Les activités étaient paralysées dans plusieurs quartiers de la capitale centrafricaine, lundi à la mi-journée. La plupart des boutiques étaient restées fermées, alors que les transports ont déserté les artères. Des barricades étaient, en outre, visibles sur les voies publiques dans les 5ème et 6ème arrondissements de la capitale.
"Je vous invite tous, Centrafricaines et Centrafricains, à vaquer à vos occupations. Ne cédez pas aux agissements d’une certaine société civile manipulée par des hommes politique", avait pourtant mis en garde, dimanche soir, le Premier ministre Simplice Mathieu, dans un message radio-diffusé.
L'opération ville morte intervient une semaine après le lancement d'une pétition exigeant des Nations unies le départ de sa mission en Centrafrique, la Minusca.
"Nous avons déjà recueilli 30 000 signatures exigeant le départ de la Minusca.
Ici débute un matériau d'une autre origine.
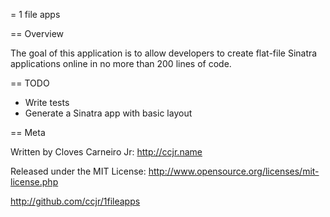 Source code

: = 1 file apps

== Overview

The goal of this application is to allow developers to create flat-file Sinatra applications online in no more than 200 lines of code.

== TODO

* Write tests
* Generate a Sinatra app with basic layout

== Meta

Written by Cloves Carneiro Jr: http://ccjr.name

Released under the MIT License: http://www.opensource.org/licenses/mit-license.php

http://github.com/ccjr/1fileapps
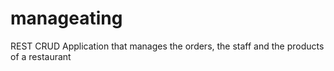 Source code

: # manageating
 REST CRUD Application that manages the orders, the staff and the products of a restaurant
Nous entendons continuer à recueillir des signatures pour pouvoir saisir le Conseil de sécurité des Nations unies aux fins de lui demander le départ de la Minusca", a assuré dans une déclaration à Anadolu Gervais Lakosso, coordonnateur du Groupe de travail de la société civile centrafricaine.
Selon ce responsable, la société civile centrafricaine reproche à la Minusca son "laxisme" et sa "passivité" devant les récents massacres des populations.
La Centrafrique a connu un regain de violences depuis quelques semaines dans les villes de Kaga Bandoro et de Ngakobo (Centre). Des dizaines de morts ont alors été enregistrés, ainsi que des centaines de blessés dans ces violences à dimension politique et communautaire.
La Minusca qui n'a pas réagi aux accusations de la société civile, avait annoncé, à l'occasion de ces violences, avoir neutralisé un certain nombre d'assaillants et protégé des civils.
Selon Gervais Lakosso, le groupe de travail de la société civile cherche également à travers ces manifestations à "demander au gouvernement centrafricain de définir une nouvelle stratégie efficace pour protéger la population civile et restaurer la sécurité sur toute l’étendue du territoire".
La paix reste encore fragile en Centrafrique, un pays que le coup d'Etat de mars 2013, mené par les Seleka contre le régime de François Bozizé, a fait basculer dans un conflit inter-communautaire qui a fait quelques milliers de morts, selon l'ONU.
Les récentes élections générales (décembre 2015-mars 2016), ont certes doté la Centrafrique de nouvelles institutions et contribué à un retour relatif au calme. Elles n'ont pas pu empêcher, toutefois, la résurgence d'affrontements sporadiques, notamment dans le Nord et le Centre du pays.